84th AMS Annual Meeting

Wednesday, 14 January 2004
Nonlinear patterns of North American winter surface air temperatures associated with El Niño/La Niña
Hall 4AB
Aiming Wu, University of British Columbia, Vancouver, BC, Canada; and W. W. Hsieh and A. Shabbar
A nonlinear projection of the tropical Pacific El Niño/La Niña phenomenon onto North American winter (November-March) surface air temperature (SAT) anomalies was performed using a 1-hidden layer feed-forward neural network (NN) model. The first principal component (PC) of the sea surface temperature anomalies (SSTA) over the tropical Pacific is the sole input to the NN model, while the 8 outputs are the best approximations to the 8 leading PCs of the SAT anomalies upon minimizing the mean square error.

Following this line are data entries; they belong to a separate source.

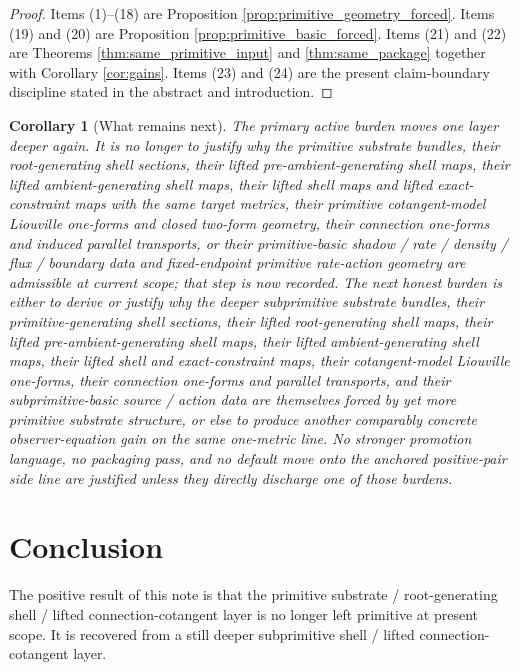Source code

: \documentclass[11pt]{article}
\newtheorem{corollary}{Corollary}
\begin{document}
\begin{proof}
Items (1)--(18) are Proposition \ref{prop:primitive_geometry_forced}. Items (19) and (20) are Proposition \ref{prop:primitive_basic_forced}. Items (21) and (22) are Theorems \ref{thm:same_primitive_input} and \ref{thm:same_package} together with Corollary \ref{cor:gains}. Items (23) and (24) are the present claim-boundary discipline stated in the abstract and introduction.
\end{proof}

\begin{corollary}[What remains next]
\label{cor:what_next}
The primary active burden moves one layer deeper again. It is no longer to justify why the primitive substrate bundles, their root-generating shell sections, their lifted pre-ambient-generating shell maps, their lifted ambient-generating shell maps, their lifted shell maps and lifted exact-constraint maps with the same target metrics, their primitive cotangent-model Liouville one-forms and closed two-form geometry, their connection one-forms and induced parallel transports, or their primitive-basic shadow / rate / density / flux / boundary data and fixed-endpoint primitive rate-action geometry are admissible at current scope; that step is now recorded. The next honest burden is either to derive or justify why the deeper subprimitive substrate bundles, their primitive-generating shell sections, their lifted root-generating shell maps, their lifted pre-ambient-generating shell maps, their lifted ambient-generating shell maps, their lifted shell and exact-constraint maps, their cotangent-model Liouville one-forms, their connection one-forms and parallel transports, and their subprimitive-basic source / action data are themselves forced by yet more primitive substrate structure, or else to produce another comparably concrete observer-equation gain on the same one-metric line. No stronger promotion language, no packaging pass, and no default move onto the anchored positive-pair side line are justified unless they directly discharge one of those burdens.
\end{corollary}

\section{Conclusion}

The positive result of this note is that the primitive substrate / root-generating shell / lifted connection-cotangent layer is no longer left primitive at present scope. It is recovered from a still deeper subprimitive shell / lifted connection-cotangent layer.
\end{document}
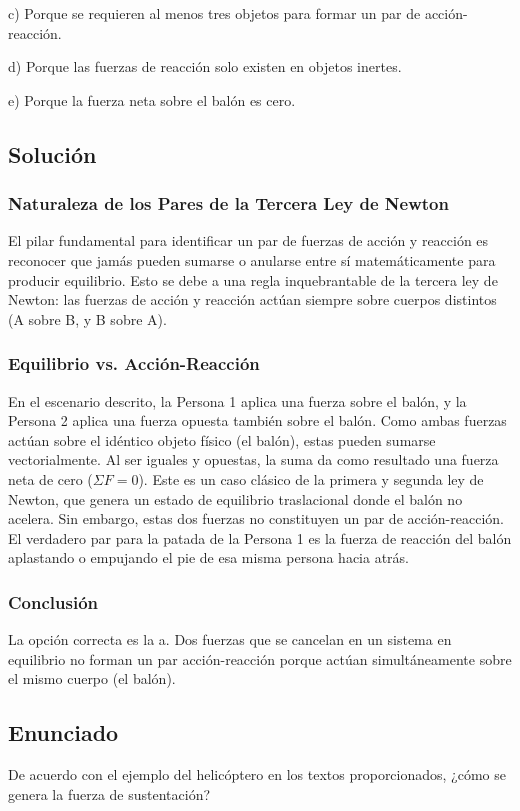 \documentclass[12pt]{article}
\begin{document}
c) Porque se requieren al menos tres objetos para formar un par de acción-reacción.

d) Porque las fuerzas de reacción solo existen en objetos inertes.

e) Porque la fuerza neta sobre el balón es cero.

\subsection*{Solución}

\subsubsection*{Naturaleza de los Pares de la Tercera Ley de Newton}
El pilar fundamental para identificar un par de fuerzas de acción y reacción es reconocer que jamás pueden sumarse o anularse entre sí matemáticamente para producir equilibrio. Esto se debe a una regla inquebrantable de la tercera ley de Newton: las fuerzas de acción y reacción actúan siempre sobre cuerpos distintos (A sobre B, y B sobre A).

\subsubsection*{Equilibrio vs. Acción-Reacción}
En el escenario descrito, la Persona 1 aplica una fuerza sobre el balón, y la Persona 2 aplica una fuerza opuesta también sobre el balón. Como ambas fuerzas actúan sobre el idéntico objeto físico (el balón), estas pueden sumarse vectorialmente. Al ser iguales y opuestas, la suma da como resultado una fuerza neta de cero ($\Sigma F = 0$). Este es un caso clásico de la primera y segunda ley de Newton, que genera un estado de equilibrio traslacional donde el balón no acelera.
Sin embargo, estas dos fuerzas no constituyen un par de acción-reacción. El verdadero par para la patada de la Persona 1 es la fuerza de reacción del balón aplastando o empujando el pie de esa misma persona hacia atrás. 

\subsubsection*{Conclusión}
La opción correcta es la a. Dos fuerzas que se cancelan en un sistema en equilibrio no forman un par acción-reacción porque actúan simultáneamente sobre el mismo cuerpo (el balón).

\newpage
\subsection*{Enunciado}
De acuerdo con el ejemplo del helicóptero en los textos proporcionados, ¿cómo se genera la fuerza de sustentación?
\end{document}
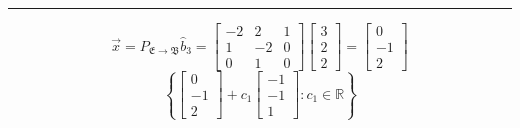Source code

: \documentclass{report}
\begin{document}
\vspace{0.5em}
\hrule
\vspace{1em}
$$
\vec{x} = P_{\mathfrak{E}\rightarrow\mathfrak{B}}\hat{b}_3 = \begin{bmatrix}-2&2&1\\1&-2&0\\0&1&0\end{bmatrix}\begin{bmatrix}3\\2\\2\end{bmatrix} = \begin{bmatrix}0\\-1\\2\end{bmatrix}
$$
$$
\left\{
\begin{bmatrix}0\\-1\\2\end{bmatrix}+ c_1\begin{bmatrix}-1\\-1\\1\end{bmatrix} : c_1 \in \mathbb{R}
\right\}
$$
\end{document}
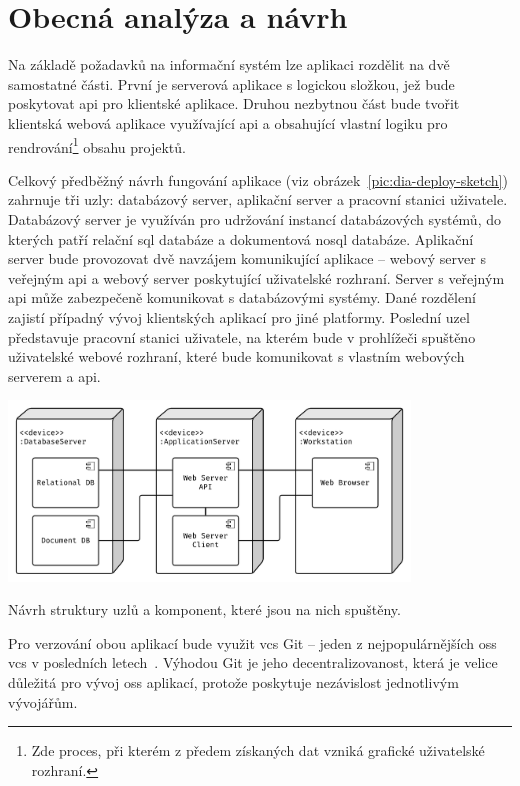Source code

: \chapter{Obecná analýza a návrh}

Na základě požadavků na informační systém lze aplikaci rozdělit na dvě samostatné části. První je serverová aplikace s logickou složkou, jež bude poskytovat \gls{api} pro klientské aplikace. Druhou nezbytnou část bude tvořit klientská webová aplikace využívající \gls{api} a obsahující vlastní logiku pro rendrování\footnote{Zde proces, při kterém z předem získaných dat vzniká grafické uživatelské rozhraní.} obsahu projektů.

Celkový předběžný návrh fungování aplikace (viz obrázek~\ref{pic:dia-deploy-sketch}) zahrnuje tři uzly: databázový server, aplikační server a pracovní stanici uživatele. Databázový server je využíván pro udržování instancí databázových systémů, do kterých patří relační \gls{sql} databáze a dokumentová \gls{nosql} databáze. Aplikační server bude provozovat dvě navzájem komunikující aplikace -- webový server s veřejným \gls{api} a webový server poskytující uživatelské rozhraní. Server s veřejným \gls{api} může zabezpečeně komunikovat s databázovými systémy. Dané rozdělení zajistí případný vývoj klientských aplikací pro jiné platformy. Poslední uzel představuje pracovní stanici uživatele, na kterém bude v prohlížeči spuštěno uživatelské webové rozhraní, které bude komunikovat s vlastním webových serverem a \gls{api}.

\begin{fig:illustration}
   \includegraphics[width=0.8\textwidth]{images/dia-deploy-sketch.pdf}
   \caption{Návrh struktury uzlů a komponent, které jsou na nich spuštěny.}\label{pic:dia-deploy-sketch}
\end{fig:illustration}

Pro verzování obou aplikací bude využit \gls{vcs} Git -- jeden z nejpopulárnějších \gls{oss} \gls{vcs} v posledních letech~\cite{vcsG2}. Výhodou Git je jeho decentralizovanost, která je velice důležitá pro vývoj \gls{oss} aplikací, protože poskytuje nezávislost jednotlivým vývojářům.



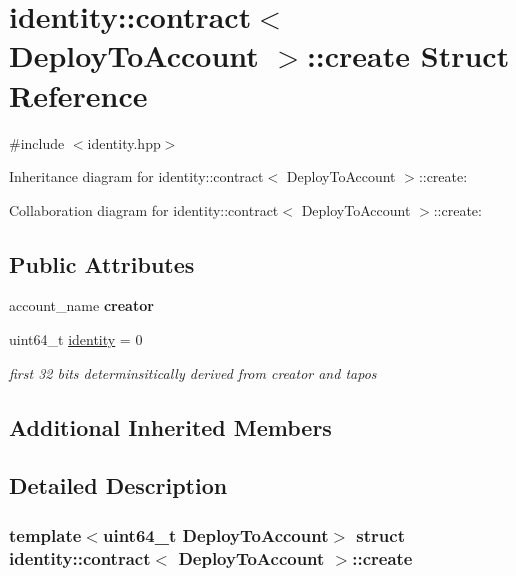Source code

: \hypertarget{structidentity_1_1contract_1_1create}{}\section{identity\+:\+:contract$<$ Deploy\+To\+Account $>$\+:\+:create Struct Reference}
\label{structidentity_1_1contract_1_1create}


{\ttfamily \#include $<$identity.\+hpp$>$}



Inheritance diagram for identity\+:\+:contract$<$ Deploy\+To\+Account $>$\+:\+:create\+:


Collaboration diagram for identity\+:\+:contract$<$ Deploy\+To\+Account $>$\+:\+:create\+:
\subsection*{Public Attributes}
\begin{DoxyCompactItemize}
\item 
\mbox{\label{structidentity_1_1contract_1_1create_a7ab51fa09f57b794a8d08be27e3fba4e}} 
account\+\_\+name {\bfseries creator}
\item 
\mbox{\label{structidentity_1_1contract_1_1create_ad3eed7947aada76a30a9c9a3fe3b8c81}} 
uint64\+\_\+t \mbox{\hyperlink{structidentity_1_1contract_1_1create_ad3eed7947aada76a30a9c9a3fe3b8c81}{identity}} = 0
\begin{DoxyCompactList}\small\item\em first 32 bits determinsitically derived from creator and tapos \end{DoxyCompactList}\end{DoxyCompactItemize}
\subsection*{Additional Inherited Members}


\subsection{Detailed Description}
\subsubsection*{template$<$uint64\+\_\+t Deploy\+To\+Account$>$\newline
struct identity\+::contract$<$ Deploy\+To\+Account $>$\+::create}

Notable nonlinearity of the SAT signal associated with the tropical SSTA is manifested by a curve in the PC phase space – with a parabola-like curve found in the PC1-PC2 plane. During minimum SSTA (strong La Niña), the SAT has negative anomalies over northwest Canada and Alaska, and positive anomalies over the United States (US). During maximum SSTA (strong El Niño), the warm center moves southeastward to the great plains with weak negative SAT anomalies over southeastern US and northern Canada. The nonlinear component of the SAT response to El Niño was estimated by calculating the difference between (a) the SAT anomalies during minimum (maximum) SSTA and (b) twice the SAT anomalies during the half minimum (half maximum) SSTA. The nonlinear pattern shows that regardless of the sign of SSTA, there are positive SAT anomalies (+0.5-1.0°C) over the US and southern Canada, negative anomalies over Alaska and northern Canada. This nonlinear pattern is quite different from the linear regression pattern where SAT has positive anomalies over western Canada and negative anomalies over southeastern US. Polynomial regression analysis shows this nonlinear component to be mainly a quadratic response of the SAT anomalies to the SSTA.